§ About this task
The copy you return should hold only the lines from the top of the data below through the line with "but instances of", each duplicated exactly and with no pictures.

[Opening Given records section]

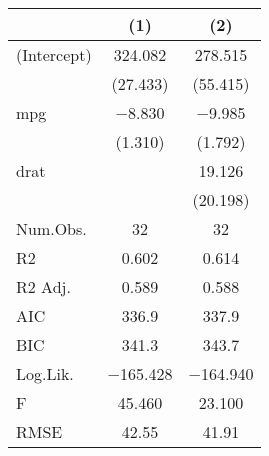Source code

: \begin{table}
\centering
\begin{tabular}[t]{lcc}
\toprule
  & (1) & (2)\\
\midrule
(Intercept) & \num{324.082} & \num{278.515}\\
 & (\num{27.433}) & (\num{55.415})\\
mpg & \num{-8.830} & \num{-9.985}\\
 & (\num{1.310}) & (\num{1.792})\\
drat &  & \num{19.126}\\
 &  & (\num{20.198})\\
\midrule
Num.Obs. & \num{32} & \num{32}\\
R2 & \num{0.602} & \num{0.614}\\
R2 Adj. & \num{0.589} & \num{0.588}\\
AIC & \num{336.9} & \num{337.9}\\
BIC & \num{341.3} & \num{343.7}\\
Log.Lik. & \num{-165.428} & \num{-164.940}\\
F & \num{45.460} & \num{23.100}\\
RMSE & \num{42.55} & \num{41.91}\\
\bottomrule
\end{tabular}
\end{table}
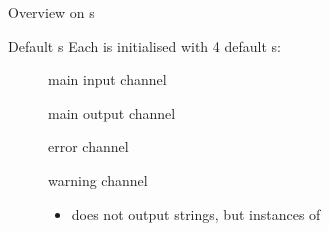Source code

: \documentclass[handout]{beamer}
\begin{document}
\begin{frame}[allowframebreaks]{Overview on s}
    \begin{block}{Default s}
        Each  is initialised with 4 default s:
        \begin{description}
            \item[] main input channel
            \item[] main output channel
            \item[] error channel
            \item[] warning channel
            \begin{itemize}
                \item does not output strings, but instances of 
            \end{itemize}
        \end{description}
    \end{block}
\end{frame}
\end{document}
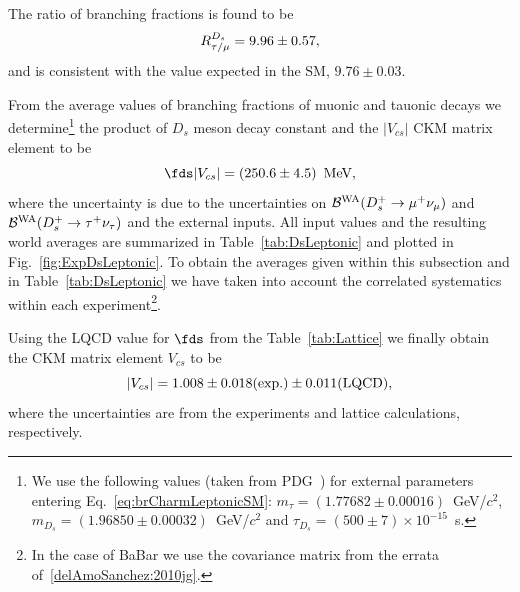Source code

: The ratio of branching fractions is found to be
\[
R_{\tau/\mu}^{D_{s}} = 9.96\pm0.57,
\]
and is consistent with the value expected in the SM, $9.76\pm0.03$.

From the average values of branching fractions of muonic and tauonic decays we determine\footnote{
We use the following values (taken from PDG~\cite{PDG_2012}) for external parameters entering 
Eq.~\ref{eq:brCharmLeptonicSM}: $m_{\tau} = (1.77682\pm0.00016)$~GeV/$c^2$, $m_{D_s} = (1.96850\pm0.00032)$~GeV/$c^2$ 
and $\tau_{D_s} = (500\pm7)\times 10^{-15}$~s.} the product of $D_s$ meson decay constant and 
the $|V_{cs}|$ CKM matrix element to be
\begin{equation}
 \fds|V_{cs}|=\left(250.6\pm4.5\right)~\mbox{MeV},
 \label{eq:expFDSVCS}
\end{equation}
where the uncertainty is due to the uncertainties on ${\cal B}^{\rm WA}(D_s^+\to\mu^+\nu_{\mu})$ and 
${\cal B}^{\rm WA}(D_s^+\to\tau^+\nu_{\tau})$ and the external inputs. All input values and the resulting world averages are 
summarized in Table~\ref{tab:DsLeptonic} and plotted in Fig.~\ref{fig:ExpDsLeptonic}. To obtain the 
averages given within this subsection and in Table~\ref{tab:DsLeptonic} we have taken into account
the correlated systematics within each experiment\footnote{In the case of BaBar we use the covariance matrix from the errata of~\ref{delAmoSanchez:2010jg}.}.

Using the LQCD value for $\fds$ from the Table~\ref{tab:Lattice} we 
finally obtain the CKM matrix element $V_{cs}$ to be
\[
 |V_{cs}| = 1.008\pm0.018(\rm exp.)\pm0.011(\rm LQCD),
\]
where the uncertainties are from the experiments and lattice calculations, respectively.

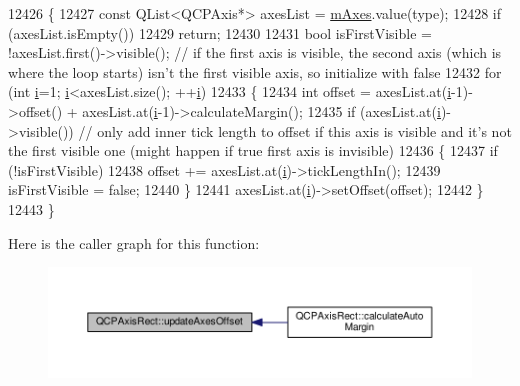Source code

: \begin{DoxyCode}
12426 \{
12427   \textcolor{keyword}{const} QList<QCPAxis*> axesList = \hyperlink{class_q_c_p_axis_rect_afe7a24d2a2bea98fc552fa826350ba81}{mAxes}.value(type);
12428   \textcolor{keywordflow}{if} (axesList.isEmpty())
12429     \textcolor{keywordflow}{return};
12430   
12431   \textcolor{keywordtype}{bool} isFirstVisible = !axesList.first()->visible(); \textcolor{comment}{// if the first axis is visible, the second axis
       (which is where the loop starts) isn't the first visible axis, so initialize with false}
12432   \textcolor{keywordflow}{for} (\textcolor{keywordtype}{int} \hyperlink{_comparision_pictures_2_createtest_image_8m_a6f6ccfcf58b31cb6412107d9d5281426}{i}=1; \hyperlink{_comparision_pictures_2_createtest_image_8m_a6f6ccfcf58b31cb6412107d9d5281426}{i}<axesList.size(); ++\hyperlink{_comparision_pictures_2_createtest_image_8m_a6f6ccfcf58b31cb6412107d9d5281426}{i})
12433   \{
12434     \textcolor{keywordtype}{int} offset = axesList.at(\hyperlink{_comparision_pictures_2_createtest_image_8m_a6f6ccfcf58b31cb6412107d9d5281426}{i}-1)->offset() + axesList.at(\hyperlink{_comparision_pictures_2_createtest_image_8m_a6f6ccfcf58b31cb6412107d9d5281426}{i}-1)->calculateMargin();
12435     \textcolor{keywordflow}{if} (axesList.at(\hyperlink{_comparision_pictures_2_createtest_image_8m_a6f6ccfcf58b31cb6412107d9d5281426}{i})->visible()) \textcolor{comment}{// only add inner tick length to offset if this axis is visible and
       it's not the first visible one (might happen if true first axis is invisible)}
12436     \{
12437       \textcolor{keywordflow}{if} (!isFirstVisible)
12438         offset += axesList.at(\hyperlink{_comparision_pictures_2_createtest_image_8m_a6f6ccfcf58b31cb6412107d9d5281426}{i})->tickLengthIn();
12439       isFirstVisible = \textcolor{keyword}{false};
12440     \}
12441     axesList.at(\hyperlink{_comparision_pictures_2_createtest_image_8m_a6f6ccfcf58b31cb6412107d9d5281426}{i})->setOffset(offset);
12442   \}
12443 \}
\end{DoxyCode}


Here is the caller graph for this function\+:\nopagebreak
\begin{figure}[H]
\begin{center}
\leavevmode
\includegraphics[width=350pt]{class_q_c_p_axis_rect_a6024ccdc74f5dc0e8a0fe482e5b28a20_icgraph}
\end{center}
\end{figure}


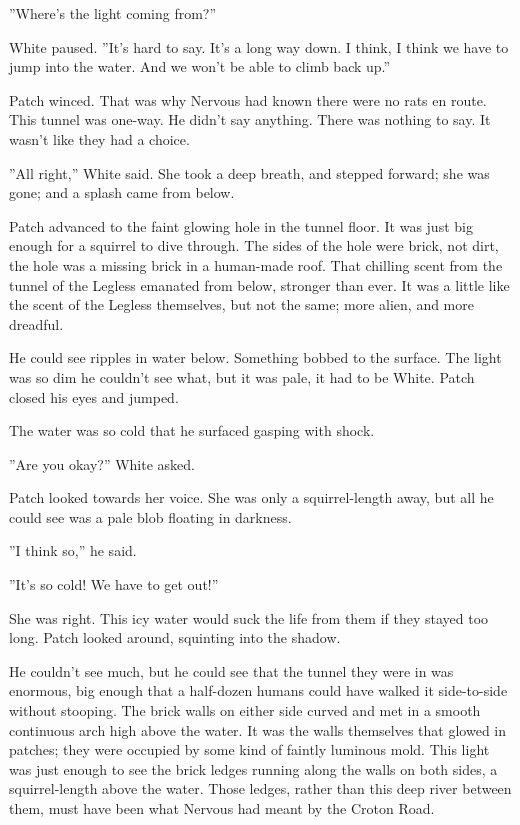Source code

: \documentclass[11pt]{article}
\begin{document}
 ''Where's the light coming from?''\par
 White paused. ''It's hard to say. It's a long way down. I think, I think we have to jump into the water. And we won't be able to climb back up.''\par
 Patch winced. That was why Nervous had known there were no rats en route. This tunnel was one-way. He didn't say anything. There was nothing to say. It wasn't like they had a choice.\par
 ''All right,'' White said. She took a deep breath, and stepped forward; she was gone; and a splash came from below.\par
 Patch advanced to the faint glowing hole in the tunnel floor. It was just big enough for a squirrel to dive through. The sides of the hole were brick, not dirt, the hole was a missing brick in a human-made roof. That chilling scent from the tunnel of the Legless emanated from below, stronger than ever. It was a little like the scent of the Legless themselves, but not the same; more alien, and more dreadful.\par
He could see ripples in water below. Something bobbed to the surface. The light was so dim he couldn't see what, but it was pale, it had to be White. Patch closed his eyes and jumped.\par
The water was so cold that he surfaced gasping with shock.\par
 ''Are you okay?'' White asked.\par
 Patch looked towards her voice. She was only a squirrel-length away, but all he could see was a pale blob floating in darkness.\par
 ''I think so,'' he said.\par
 ''It's so cold! We have to get out!''\par
 She was right. This icy water would suck the life from them if they stayed too long. Patch looked around, squinting into the shadow.\par
 He couldn't see much, but he could see that the tunnel they were in was enormous, big enough that a half-dozen humans could have walked it side-to-side without stooping. The brick walls on either side curved and met in a smooth continuous arch high above the water. It was the walls themselves that glowed in patches; they were occupied by some kind of faintly luminous mold. This light was just enough to see the brick ledges running along the walls on both sides, a squirrel-length above the water. Those ledges, rather than this deep river between them, must have been what Nervous had meant by the Croton Road.\par
\end{document}
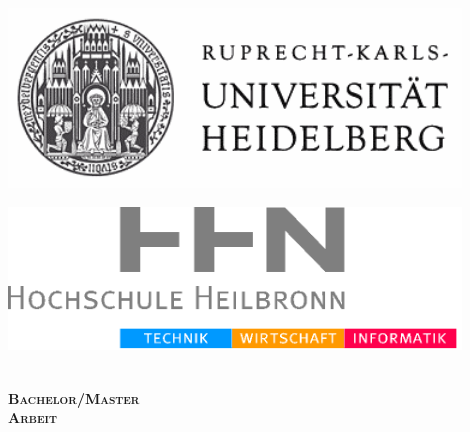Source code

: 
\begin{center}
\hfill
\begin{minipage}{0.45\textwidth}
\begin{flushleft}
\includegraphics[width=0.9\textwidth]{00_title/pics/UniHD} \\
\end{flushleft}
\end{minipage}
\hfill
\begin{minipage}{0.45\textwidth}
\begin{flushright}
\includegraphics[width=0.9\textwidth]{00_title/pics/HHN} \\
\end{flushright}
\end{minipage}
\hfill \\[3.0cm]

\textsc{\huge \bfseries Bachelor/Master}\\[1.0cm]
\textsc{\huge \bfseries Arbeit}\\[3.0cm]

{ \Large \bfseries \titel}\\[5.5cm]


\end{center}
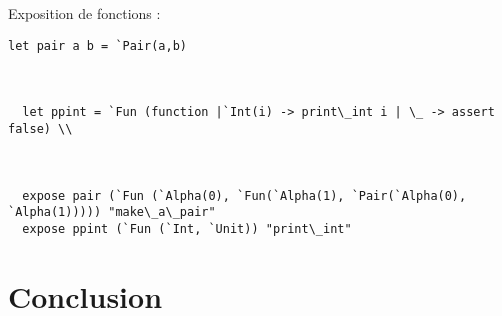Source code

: \documentclass[french,xcolor={usenames,dvipsnames}]{beamer}
\begin{document}
\begin{frame}[fragile]
  Exposition de fonctions : \\
  
  \begin{lstlisting}[language=caml]
  let pair a b = `Pair(a,b) 



  let ppint = `Fun (function |`Int(i) -> print\_int i | \_ -> assert false) \\



  expose pair (`Fun (`Alpha(0), `Fun(`Alpha(1), `Pair(`Alpha(0), `Alpha(1))))) "make\_a\_pair"
  expose ppint (`Fun (`Int, `Unit)) "print\_int"

  \end{lstlisting}
\end{frame}

\section{Conclusion}
\end{document}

[Closing Given records section]

§ Final answer
Source code

: \begin{table}
\centering
\begin{tabular}[t]{lcc}
\toprule
  & (1) & (2)\\
\midrule
(Intercept) & \num{324.082} & \num{278.515}\\
 & (\num{27.433}) & (\num{55.415})\\
mpg & \num{-8.830} & \num{-9.985}\\
 & (\num{1.310}) & (\num{1.792})\\
drat &  & \num{19.126}\\
 &  & (\num{20.198})\\
\midrule
Num.Obs. & \num{32} & \num{32}\\
R2 & \num{0.602} & \num{0.614}\\
R2 Adj. & \num{0.589} & \num{0.588}\\
AIC & \num{336.9} & \num{337.9}\\
BIC & \num{341.3} & \num{343.7}\\
Log.Lik. & \num{-165.428} & \num{-164.940}\\
F & \num{45.460} & \num{23.100}\\
RMSE & \num{42.55} & \num{41.91}\\
\bottomrule
\end{tabular}
\end{table}
Source code

: \documentclass[handout]{beamer}
\begin{document}
\begin{frame}[allowframebreaks]{Overview on s}
    \begin{block}{Default s}
        Each  is initialised with 4 default s:
        \begin{description}
            \item[] main input channel
            \item[] main output channel
            \item[] error channel
            \item[] warning channel
            \begin{itemize}
                \item does not output strings, but instances of 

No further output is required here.